Publié par Killian Ravon
Futura sciences.
Depuis quelques années, des images venues de l’espace dévoilent une traînée brune qui traverse l’Atlantique. Vue du ciel, elle ressemble à une cicatrice, un long trait hésitant qui part des côtes de l’Afrique de l’Ouest. Et court jusqu’aux Caraïbes puis au golfe du Mexique. Cette masse n’est pas une pollution pétrolière, ni une illusion d’optique. Ce sont des sargasses, des algues brunes flottantes, à la dérive. Leur présence n’était autrefois qu’une curiosité. Aujourd’hui, elle s’étend comme un ruban presque continental.

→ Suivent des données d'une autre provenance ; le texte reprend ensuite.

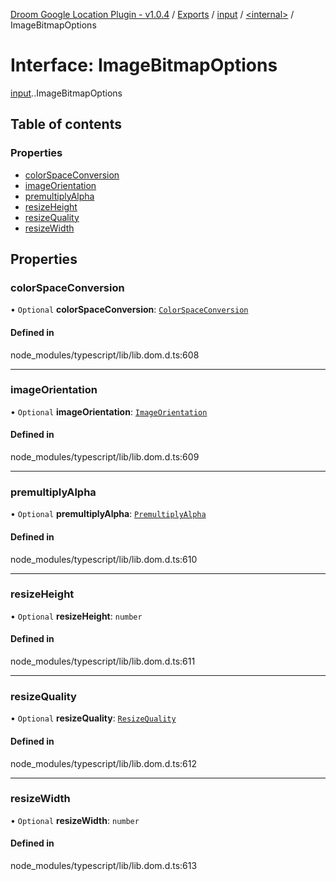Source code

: [Droom Google Location Plugin - v1.0.4](../README.md) / [Exports](../modules.md) / [input](../modules/input.md) / [<internal\>](../modules/input._internal_.md) / ImageBitmapOptions

# Interface: ImageBitmapOptions

[input](../modules/input.md).[<internal>](../modules/input._internal_.md).ImageBitmapOptions

## Table of contents

### Properties

- [colorSpaceConversion](input._internal_.ImageBitmapOptions.md#colorspaceconversion)
- [imageOrientation](input._internal_.ImageBitmapOptions.md#imageorientation)
- [premultiplyAlpha](input._internal_.ImageBitmapOptions.md#premultiplyalpha)
- [resizeHeight](input._internal_.ImageBitmapOptions.md#resizeheight)
- [resizeQuality](input._internal_.ImageBitmapOptions.md#resizequality)
- [resizeWidth](input._internal_.ImageBitmapOptions.md#resizewidth)

## Properties

### colorSpaceConversion

• `Optional` **colorSpaceConversion**: [`ColorSpaceConversion`](../modules/input._internal_.md#colorspaceconversion)

#### Defined in

node_modules/typescript/lib/lib.dom.d.ts:608

___

### imageOrientation

• `Optional` **imageOrientation**: [`ImageOrientation`](../modules/input._internal_.md#imageorientation)

#### Defined in

node_modules/typescript/lib/lib.dom.d.ts:609

___

### premultiplyAlpha

• `Optional` **premultiplyAlpha**: [`PremultiplyAlpha`](../modules/input._internal_.md#premultiplyalpha)

#### Defined in

node_modules/typescript/lib/lib.dom.d.ts:610

___

### resizeHeight

• `Optional` **resizeHeight**: `number`

#### Defined in

node_modules/typescript/lib/lib.dom.d.ts:611

___

### resizeQuality

• `Optional` **resizeQuality**: [`ResizeQuality`](../modules/input._internal_.md#resizequality)

#### Defined in

node_modules/typescript/lib/lib.dom.d.ts:612

___

### resizeWidth

• `Optional` **resizeWidth**: `number`

#### Defined in

node_modules/typescript/lib/lib.dom.d.ts:613
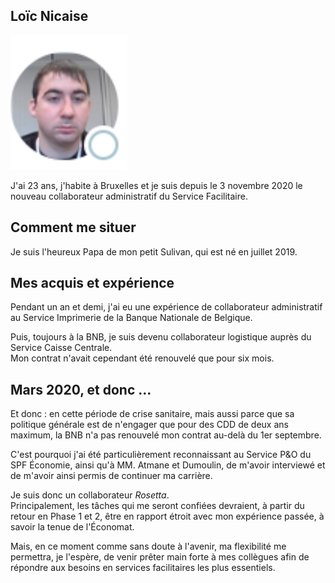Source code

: <link rel="stylesheet" href="S2.css">
<link rel="stylesheet" href="foghorn2.css">

## Loïc Nicaise 

![](Loic_Nicaise.png)

J'ai 23 ans, j'habite à Bruxelles et je suis depuis le 3 novembre 2020 le nouveau collaborateur administratif du Service Facilitaire. 

## Comment me situer

Je suis l'heureux Papa de mon petit Sulivan, qui est né en juillet 2019.

## Mes acquis et expérience

Pendant un an et demi, j'ai eu une expérience de collaborateur administratif au Service Imprimerie de la Banque Nationale de Belgique.

Puis, toujours à la BNB, je suis devenu collaborateur logistique auprès du Service Caisse Centrale.  
Mon contrat n'avait cependant été renouvelé que pour six mois.

## Mars 2020, et donc ...

Et donc : en cette période de crise sanitaire, mais aussi parce que sa politique générale est de n'engager que pour des CDD de deux ans maximum, la BNB n'a pas renouvelé mon contrat au-delà du 1er septembre.

C'est pourquoi j'ai été particulièrement reconnaissant au Service P&O du SPF &Eacute;conomie, ainsi qu'à MM. Atmane et Dumoulin, de m'avoir interviewé et de m'avoir ainsi permis de continuer ma carrière.

Je suis donc un collaborateur *Rosetta*.  
Principalement, les tâches qui me seront confiées devraient, à partir du retour en Phase 1 et 2, être en rapport étroit avec mon expérience passée, à savoir la tenue de l'&Eacute;conomat.

Mais, en ce moment comme sans doute à l'avenir, ma flexibilité me permettra, je l'espère, de venir prêter main forte à mes collègues afin de répondre aux besoins en services facilitaires les plus essentiels.

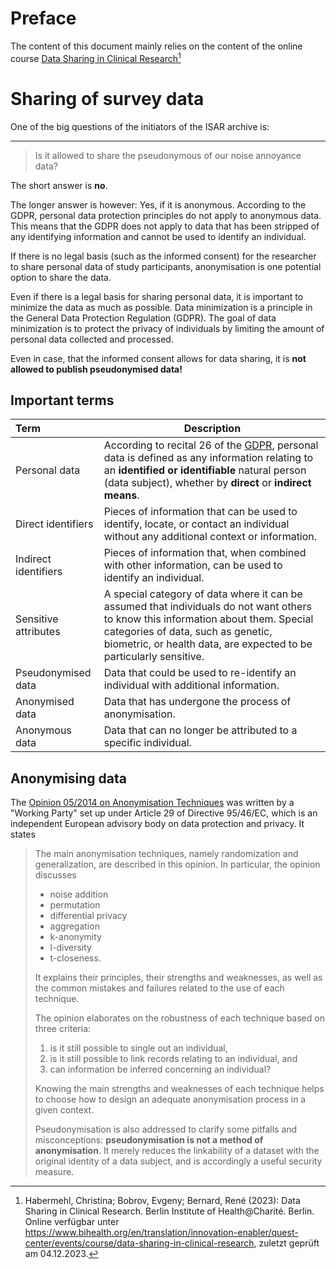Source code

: # Preface

The content of this document mainly relies on the content of the online course
[Data Sharing in Clinical Research](https://www.bihealth.org/en/translation/innovation-enabler/quest-center/events/course/data-sharing-in-clinical-research)[^1]

# Sharing of survey data

One of the big questions of the initiators of the ISAR archive is:

---
>Is it allowed to share the pseudonymous of our noise annoyance data?

The short answer is **no**.

The longer answer is however: Yes, if it is anonymous. According to the GDPR, personal data protection principles do not apply to anonymous data. This means that the GDPR does not apply to data that has been stripped of any identifying information and cannot be used to identify an individual.

If there is no legal basis (such as the informed consent) for the researcher to share personal data of study participants, anonymisation is one potential option to share the data.

Even if there is a legal basis for sharing personal data, it is important to minimize the data as much as possible. Data minimization is a principle in the General Data Protection Regulation (GDPR). The goal of data minimization is to protect the privacy of individuals by limiting the amount of personal data collected and processed.

Even in case, that the informed consent allows for data sharing, it is **not allowed to publish pseudonymised data!** 


## Important terms

| Term | Description |
| :--- | --- |
|Personal data|According to recital 26 of the [GDPR](https://gdpr-info.eu/), personal data is defined as any information relating to an **identified or identifiable** natural person (data subject), whether by **direct** or **indirect means**.|
|Direct identifiers|Pieces of information that can be used to identify, locate, or contact an individual without any additional context or information.|
|Indirect identifiers|Pieces of information that, when combined with other information, can be used to identify an individual.|
|Sensitive attributes|A special category of data where it can be assumed that individuals do not want others to know this information about them. Special categories of data, such as genetic, biometric, or health data, are expected to be particularly sensitive.|
|Pseudonymised data|Data that could be used to re-identify an individual with additional information.|
|Anonymised data|Data that has undergone the process of anonymisation.|
|Anonymous data |Data that can no longer be attributed to a specific individual.|

## Anonymising data

The [Opinion 05/2014 on Anonymisation Techniques](https://ec.europa.eu/justice/article-29/documentation/opinion-recommendation/files/2014/wp216_en.pdf) was written by a "Working Party" set up under Article 29 of Directive 95/46/EC, which is an independent European advisory body on data protection and privacy.
It states

> The main anonymisation techniques, namely randomization and generalization, are described
> in this opinion. In particular, the opinion discusses
> 
> - noise addition
> - permutation
> - differential privacy
> - aggregation
> - k-anonymity
> - l-diversity
> - t-closeness.
> 
> It explains their principles, their strengths and weaknesses, as well as the common mistakes and failures related to the use of each technique.
> 
> The opinion elaborates on the robustness of each technique based on three criteria:
> 
> 1. is it still possible to single out an individual,
> 1. is it still possible to link records relating to an individual, and
> 1. can information be inferred concerning an individual?
> 
> Knowing the main strengths and weaknesses of each technique helps to choose how to design
> an adequate anonymisation process in a given context.
> 
> Pseudonymisation is also addressed to clarify some pitfalls and misconceptions: **pseudonymisation is not a method of anonymisation**. It merely reduces the linkability of a dataset with the original identity of a data subject, and is accordingly a useful security measure. 

[^1]: Habermehl, Christina; Bobrov, Evgeny; Bernard, René (2023): Data Sharing in Clinical Research. Berlin Institute of Health@Charité. Berlin. Online verfügbar unter https://www.bihealth.org/en/translation/innovation-enabler/quest-center/events/course/data-sharing-in-clinical-research, zuletzt geprüft am 04.12.2023.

Sur les plages, l’image est moins spectaculaire que depuis l’orbite, mais l’effet se fait sentir. Les nappes poussent la mer en arrière, forment des barrières visqueuses, puis s’accumulent en andains. Elles arrivent parfois en une nuit, sans prévenir, et transforment littoraux et baies en chantiers d’urgence. Et si les habitants de certaines îles des Antilles, de la Floride ou du Mexique en savent quelque chose. C’est parce que le phénomène gagne en fréquence et en intensité.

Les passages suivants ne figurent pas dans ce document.